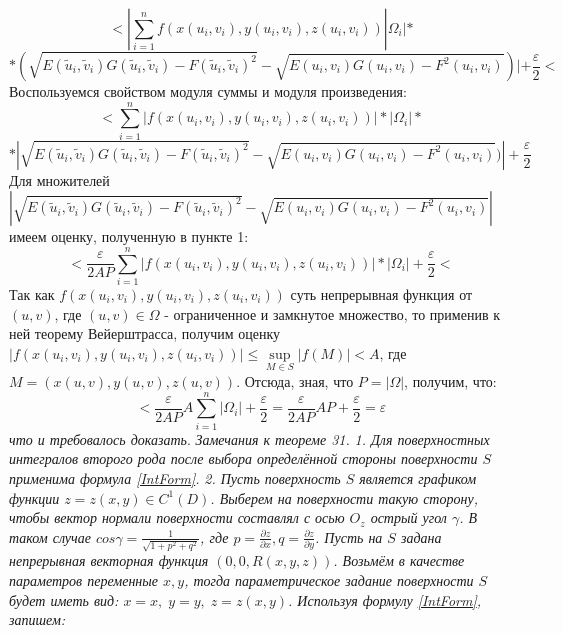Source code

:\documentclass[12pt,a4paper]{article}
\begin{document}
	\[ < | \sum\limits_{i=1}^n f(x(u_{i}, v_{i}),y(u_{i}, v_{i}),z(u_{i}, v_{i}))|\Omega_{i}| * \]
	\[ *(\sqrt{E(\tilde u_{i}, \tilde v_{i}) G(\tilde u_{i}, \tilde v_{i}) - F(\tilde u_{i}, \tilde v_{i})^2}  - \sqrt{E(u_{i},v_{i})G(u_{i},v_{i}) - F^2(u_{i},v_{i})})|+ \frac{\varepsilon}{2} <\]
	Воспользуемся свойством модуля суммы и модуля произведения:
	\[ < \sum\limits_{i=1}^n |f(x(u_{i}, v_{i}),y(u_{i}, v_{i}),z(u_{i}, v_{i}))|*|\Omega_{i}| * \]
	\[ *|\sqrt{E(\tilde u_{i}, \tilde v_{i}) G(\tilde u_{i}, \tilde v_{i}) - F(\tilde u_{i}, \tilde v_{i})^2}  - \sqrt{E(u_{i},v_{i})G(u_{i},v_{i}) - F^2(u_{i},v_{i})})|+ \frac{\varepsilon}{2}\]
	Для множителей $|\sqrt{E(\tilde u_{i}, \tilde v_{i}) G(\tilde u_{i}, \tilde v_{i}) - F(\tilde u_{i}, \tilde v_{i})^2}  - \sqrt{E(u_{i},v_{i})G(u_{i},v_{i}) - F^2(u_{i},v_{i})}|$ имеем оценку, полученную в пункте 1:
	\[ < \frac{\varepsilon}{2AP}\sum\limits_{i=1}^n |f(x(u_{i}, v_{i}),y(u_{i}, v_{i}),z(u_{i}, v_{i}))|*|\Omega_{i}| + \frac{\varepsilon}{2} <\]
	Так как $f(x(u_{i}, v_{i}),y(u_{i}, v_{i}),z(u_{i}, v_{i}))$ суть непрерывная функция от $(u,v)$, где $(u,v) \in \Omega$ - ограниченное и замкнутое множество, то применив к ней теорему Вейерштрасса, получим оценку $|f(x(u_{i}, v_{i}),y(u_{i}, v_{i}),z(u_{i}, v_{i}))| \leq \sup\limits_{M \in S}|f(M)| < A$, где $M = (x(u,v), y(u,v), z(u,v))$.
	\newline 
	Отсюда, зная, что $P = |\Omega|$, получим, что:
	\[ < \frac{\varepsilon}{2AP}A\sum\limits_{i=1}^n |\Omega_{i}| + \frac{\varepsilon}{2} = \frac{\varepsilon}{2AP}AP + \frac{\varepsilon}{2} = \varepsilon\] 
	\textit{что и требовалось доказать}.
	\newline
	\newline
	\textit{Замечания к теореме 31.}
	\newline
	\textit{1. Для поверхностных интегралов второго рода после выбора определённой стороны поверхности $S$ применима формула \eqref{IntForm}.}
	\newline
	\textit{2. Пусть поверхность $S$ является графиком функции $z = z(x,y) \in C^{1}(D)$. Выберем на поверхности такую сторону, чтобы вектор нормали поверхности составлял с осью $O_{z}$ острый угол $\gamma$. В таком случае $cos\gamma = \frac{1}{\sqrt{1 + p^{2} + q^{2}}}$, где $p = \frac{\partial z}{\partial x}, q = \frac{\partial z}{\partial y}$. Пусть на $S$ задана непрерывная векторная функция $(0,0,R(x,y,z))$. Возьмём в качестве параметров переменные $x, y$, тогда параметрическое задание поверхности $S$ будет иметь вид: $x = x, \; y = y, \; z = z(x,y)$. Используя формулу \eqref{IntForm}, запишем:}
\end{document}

--

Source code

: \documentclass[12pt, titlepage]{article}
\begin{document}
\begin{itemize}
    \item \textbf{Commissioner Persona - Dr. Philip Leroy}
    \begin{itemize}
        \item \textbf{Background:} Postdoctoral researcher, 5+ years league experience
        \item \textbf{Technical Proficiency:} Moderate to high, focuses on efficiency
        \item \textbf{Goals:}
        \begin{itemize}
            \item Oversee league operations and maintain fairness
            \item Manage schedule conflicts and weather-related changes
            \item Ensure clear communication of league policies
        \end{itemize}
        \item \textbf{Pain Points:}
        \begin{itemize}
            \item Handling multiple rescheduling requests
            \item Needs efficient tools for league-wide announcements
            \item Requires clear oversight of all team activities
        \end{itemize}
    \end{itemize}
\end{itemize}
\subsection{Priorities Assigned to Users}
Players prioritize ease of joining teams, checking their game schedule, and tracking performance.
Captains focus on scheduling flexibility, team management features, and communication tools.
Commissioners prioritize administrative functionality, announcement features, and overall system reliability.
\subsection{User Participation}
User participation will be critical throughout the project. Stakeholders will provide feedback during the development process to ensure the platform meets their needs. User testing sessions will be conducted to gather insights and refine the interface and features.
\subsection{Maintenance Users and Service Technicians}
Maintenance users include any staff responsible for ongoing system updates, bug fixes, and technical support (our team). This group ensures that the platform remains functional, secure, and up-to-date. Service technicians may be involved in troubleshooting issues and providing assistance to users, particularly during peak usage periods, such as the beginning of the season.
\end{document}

...

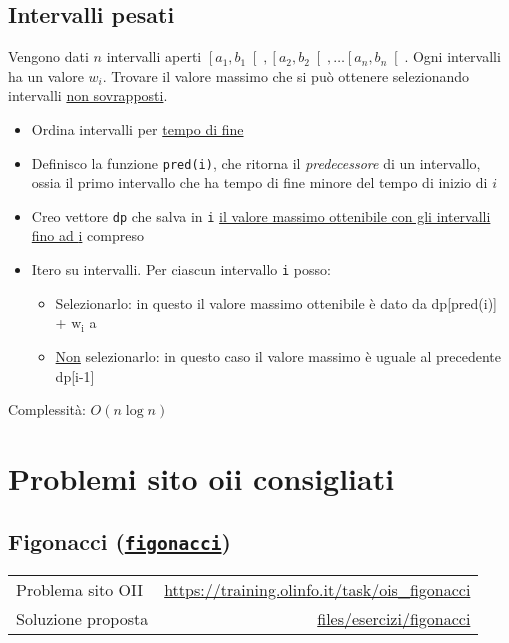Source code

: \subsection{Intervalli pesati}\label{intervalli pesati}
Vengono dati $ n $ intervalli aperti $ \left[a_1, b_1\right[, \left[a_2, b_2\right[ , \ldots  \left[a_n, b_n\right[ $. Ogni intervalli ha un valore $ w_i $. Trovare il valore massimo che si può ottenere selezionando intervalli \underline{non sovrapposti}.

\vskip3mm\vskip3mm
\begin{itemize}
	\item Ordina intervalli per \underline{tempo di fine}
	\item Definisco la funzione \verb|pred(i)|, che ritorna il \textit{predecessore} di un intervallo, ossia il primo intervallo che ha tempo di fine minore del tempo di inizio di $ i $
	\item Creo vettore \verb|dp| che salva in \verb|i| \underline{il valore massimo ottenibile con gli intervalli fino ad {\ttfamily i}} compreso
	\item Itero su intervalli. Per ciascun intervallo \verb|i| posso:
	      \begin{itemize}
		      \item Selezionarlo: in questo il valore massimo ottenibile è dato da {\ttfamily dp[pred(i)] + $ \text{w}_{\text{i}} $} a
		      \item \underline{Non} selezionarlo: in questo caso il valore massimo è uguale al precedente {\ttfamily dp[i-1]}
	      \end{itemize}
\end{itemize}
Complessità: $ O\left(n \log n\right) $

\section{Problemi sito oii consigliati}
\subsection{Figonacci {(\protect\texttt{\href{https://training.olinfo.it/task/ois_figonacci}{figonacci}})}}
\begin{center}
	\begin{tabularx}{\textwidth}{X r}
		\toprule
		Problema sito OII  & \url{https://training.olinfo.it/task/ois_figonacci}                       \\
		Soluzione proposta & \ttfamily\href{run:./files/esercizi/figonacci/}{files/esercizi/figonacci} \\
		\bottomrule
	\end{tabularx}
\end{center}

* [Exercise goal] Across the entries above, tally the lines that contain the string "intervallo" and give that figure alone.

* [Answer to this problem] 2